I’m not talking about simply feeling uncomfortable about changes… my fear of change is intense and affects many aspects of my life. Change genuinely scares me.

The underlying ‘illogical logic’ of my fear is I’m afraid that if something changes from the way it was when my mum was alive, a part of her is taken away that I’ll never get back. I fear I’ll forget, and I’ll not be the same person and the world won’t be the same world that had my mum in it.

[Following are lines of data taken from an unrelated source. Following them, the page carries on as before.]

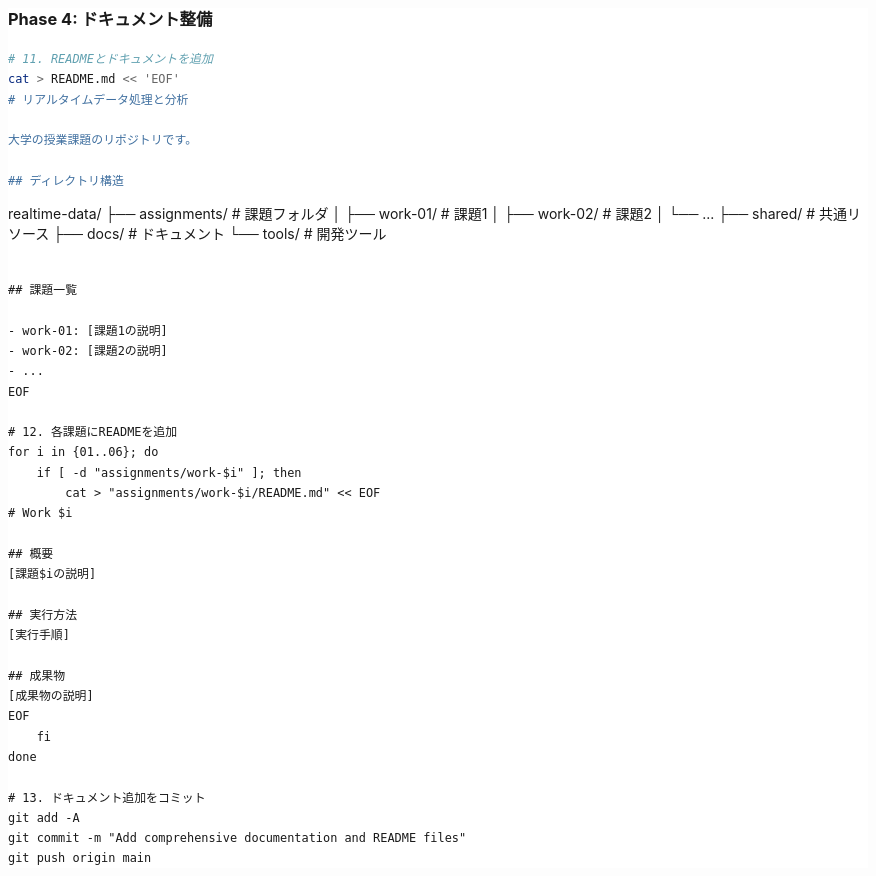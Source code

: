 ### Phase 4: ドキュメント整備

```bash
# 11. READMEとドキュメントを追加
cat > README.md << 'EOF'
# リアルタイムデータ処理と分析

大学の授業課題のリポジトリです。

## ディレクトリ構造

```
realtime-data/
├── assignments/     # 課題フォルダ
│   ├── work-01/    # 課題1
│   ├── work-02/    # 課題2
│   └── ...
├── shared/         # 共通リソース
├── docs/          # ドキュメント
└── tools/         # 開発ツール
```

## 課題一覧

- work-01: [課題1の説明]
- work-02: [課題2の説明]
- ...
EOF

# 12. 各課題にREADMEを追加
for i in {01..06}; do
    if [ -d "assignments/work-$i" ]; then
        cat > "assignments/work-$i/README.md" << EOF
# Work $i

## 概要
[課題$iの説明]

## 実行方法
[実行手順]

## 成果物
[成果物の説明]
EOF
    fi
done

# 13. ドキュメント追加をコミット
git add -A
git commit -m "Add comprehensive documentation and README files"
git push origin main
```
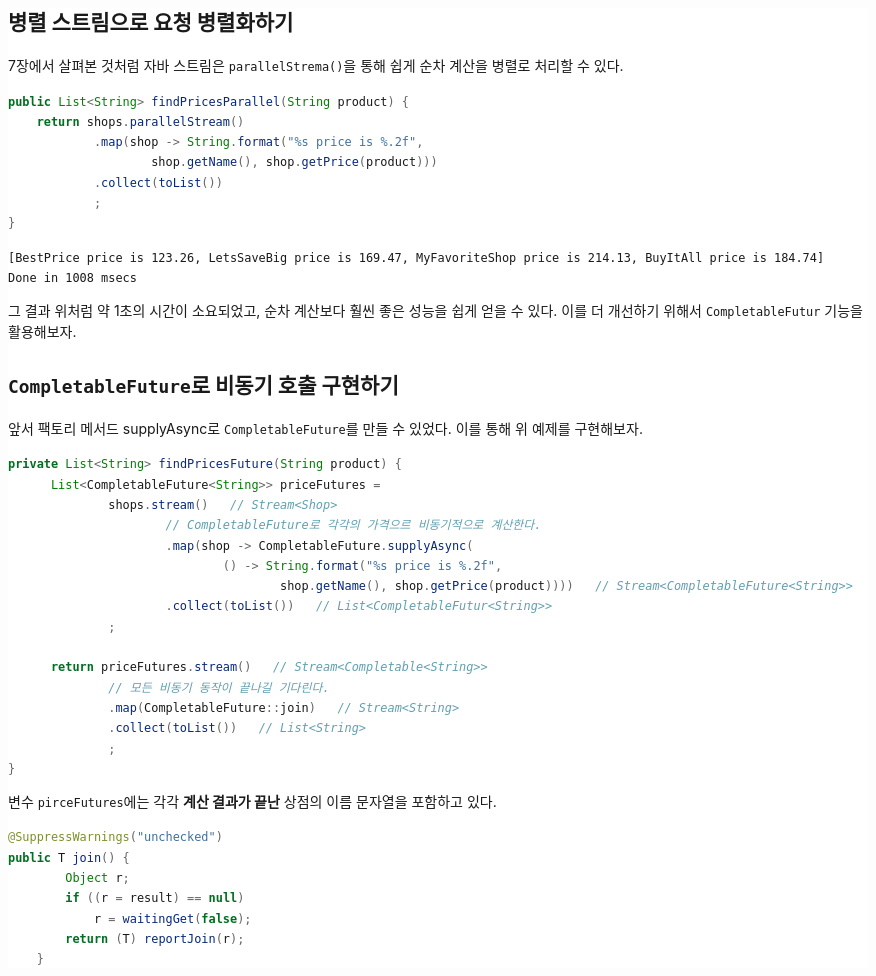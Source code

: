 ## 병렬 스트림으로 요청 병렬화하기
7장에서 살펴본 것처럼 자바 스트림은 ```parallelStrema()```을 통해 쉽게 순차 계산을 병렬로 처리할 수 있다.

```java
public List<String> findPricesParallel(String product) {
    return shops.parallelStream()
            .map(shop -> String.format("%s price is %.2f",
                    shop.getName(), shop.getPrice(product)))
            .collect(toList())
            ;
}
```

```
[BestPrice price is 123.26, LetsSaveBig price is 169.47, MyFavoriteShop price is 214.13, BuyItAll price is 184.74]
Done in 1008 msecs
```

그 결과 위처럼 약 1초의 시간이 소요되었고, 순차 계산보다 훨씬 좋은 성능을 쉽게 얻을 수 있다. 이를 더 개선하기 위해서 ```CompletableFutur``` 기능을 활용해보자.

## ```CompletableFuture```로 비동기 호출 구현하기
앞서 팩토리 메서드 supplyAsync로 ```CompletableFuture```를 만들 수 있었다. 이를 통해 위 예제를 구현해보자.

```java
private List<String> findPricesFuture(String product) {
      List<CompletableFuture<String>> priceFutures =
              shops.stream()   // Stream<Shop>
                      // CompletableFuture로 각각의 가격으르 비동기적으로 계산한다.
                      .map(shop -> CompletableFuture.supplyAsync(
                              () -> String.format("%s price is %.2f",
                                      shop.getName(), shop.getPrice(product))))   // Stream<CompletableFuture<String>>
                      .collect(toList())   // List<CompletableFutur<String>>
              ;

      return priceFutures.stream()   // Stream<Completable<String>>
              // 모든 비동기 동작이 끝나길 기다린다.
              .map(CompletableFuture::join)   // Stream<String>
              .collect(toList())   // List<String>
              ;
}
```

변수 ```pirceFutures```에는 각각 **계산 결과가 끝난** 상점의 이름 문자열을 포함하고 있다.

```java
@SuppressWarnings("unchecked")
public T join() {
        Object r;
        if ((r = result) == null)
            r = waitingGet(false);
        return (T) reportJoin(r);
    }
```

If the change is something I have no control over, I panic and I feel helpless. For example, the city where I live and grew up in with my mum went under development recently. The streets now look different from when I walked through them with mum — not much different, but they’ve changed, and I’ll never be able to change them back. Similarly, one day I got home from school to find that someone had put a rug in the hallway that wasn’t there before — this sent me into sheer panic. I had to remove the rug, I had to. I was yelled at, I got in trouble, but no one was stopping me from fixing things. My mind wouldn’t stop screaming and my body wouldn’t relax until I had put things “right.”

If the change is one I initiate myself, I feel the same panic, but I also feel additional guilt and shame. Last year, after a lot of thought and fear, I finally decided to get my hair cut (quite a lot shorter than it was). While my hair had obviously grown and changed over the years since losing my mum, I felt attached to it with my theory of “It’s still physically the same hair that was here when mum was.” Ultimately, what motivated the final decision to cut my hair was to challenge my fear of change. I had to prove to myself that cutting my hair didn’t mean something bad would happen. I reminded myself the world wouldn’t end, I wouldn’t forget mum and it wasn’t a shameful and disrespectful act against mum.

I find the changes that really hit my core with anxiety are the ones where special memories are attached. I recently moved out of my home to go to university, and the hardest part of the move was having to change my childhood bedroom because I was taking a lot of my belongings with me as I moved cities. It’s been months since the move and the bedroom changes and I still worry about it occasionally, but I’m OK.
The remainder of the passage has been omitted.